The LA trio’s first two albums offered glossy pop-rock – but Women in Music Pt. III is rawer. It has less of a sheen.
Este, Danielle and Alana Haim played their first gig 20 years ago, at Canter’s Jewish deli in their hometown of Los Angeles. The sisters were 13, ten and eight respectively. Este wore sparkly jeans, Danielle had butterfly clips in her hair, and all three were paid in matzo ball soup. Recently the band, properly established as Haim in 2007, returned to Canter’s for a live-streamed set to mark the release of their third album, Women in Music Pt. III. This time around the sisters drank tequila and raised several thousand dollars for the Bail Project.
It seems right that Haim celebrated their new album – which they affectionately call “wimpiii” – with a homecoming of sorts.

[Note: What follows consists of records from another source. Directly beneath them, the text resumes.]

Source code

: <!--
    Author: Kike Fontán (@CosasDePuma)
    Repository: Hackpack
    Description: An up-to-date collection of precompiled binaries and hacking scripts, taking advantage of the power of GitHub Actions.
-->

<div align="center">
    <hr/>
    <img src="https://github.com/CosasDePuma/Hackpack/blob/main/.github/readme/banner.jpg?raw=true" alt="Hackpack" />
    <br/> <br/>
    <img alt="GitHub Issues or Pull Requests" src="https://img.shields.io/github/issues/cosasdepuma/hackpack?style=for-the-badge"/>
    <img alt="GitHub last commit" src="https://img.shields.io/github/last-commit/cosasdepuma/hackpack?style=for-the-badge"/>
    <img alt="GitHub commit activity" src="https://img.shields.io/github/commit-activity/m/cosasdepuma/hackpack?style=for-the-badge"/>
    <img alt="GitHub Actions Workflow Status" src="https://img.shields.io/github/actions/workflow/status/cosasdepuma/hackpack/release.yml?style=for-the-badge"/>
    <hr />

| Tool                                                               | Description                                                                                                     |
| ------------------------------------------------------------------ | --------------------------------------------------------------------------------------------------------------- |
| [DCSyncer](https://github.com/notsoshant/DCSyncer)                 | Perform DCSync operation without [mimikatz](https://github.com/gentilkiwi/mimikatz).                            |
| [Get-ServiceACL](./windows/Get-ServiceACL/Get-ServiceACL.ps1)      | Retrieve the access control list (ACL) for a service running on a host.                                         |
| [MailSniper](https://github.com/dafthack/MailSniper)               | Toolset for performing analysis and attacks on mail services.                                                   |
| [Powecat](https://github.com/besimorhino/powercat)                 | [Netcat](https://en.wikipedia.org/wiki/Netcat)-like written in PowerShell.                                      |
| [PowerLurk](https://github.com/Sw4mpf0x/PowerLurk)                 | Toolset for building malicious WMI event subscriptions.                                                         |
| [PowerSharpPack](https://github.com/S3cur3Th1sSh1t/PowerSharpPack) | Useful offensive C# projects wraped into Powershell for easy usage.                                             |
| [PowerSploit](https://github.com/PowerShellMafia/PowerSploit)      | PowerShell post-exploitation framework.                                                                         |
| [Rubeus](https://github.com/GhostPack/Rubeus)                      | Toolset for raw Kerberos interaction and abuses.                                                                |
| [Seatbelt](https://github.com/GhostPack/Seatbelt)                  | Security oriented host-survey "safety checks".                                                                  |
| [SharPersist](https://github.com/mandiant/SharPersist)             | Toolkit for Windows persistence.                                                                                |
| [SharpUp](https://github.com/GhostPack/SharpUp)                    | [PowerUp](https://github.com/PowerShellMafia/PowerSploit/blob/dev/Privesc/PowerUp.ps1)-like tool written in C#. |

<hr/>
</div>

For though it is a bracingly experimental record, in which the multi-instrumentalists foray into multiple genres over 16 tracks, it is also their most intimate work yet. Where Days Are Gone (2013) and Something to Tell You (2017) offered glossy pop-rock – their catchy rhythms owing as much to contemporary R&B as their retro choruses did to Fleetwood Mac – Women in Music Pt. III is rawer. It has less of a sheen.
Its title is a sassy front, a rebuttal to journalists who ask “What’s it like being women in the music industry?”, which the sublime “Man From the Magazine” explores with quintessential wit. But the song doesn’t play for laughs. Its layered acoustic guitars ache with a despair never previously heard from Haim.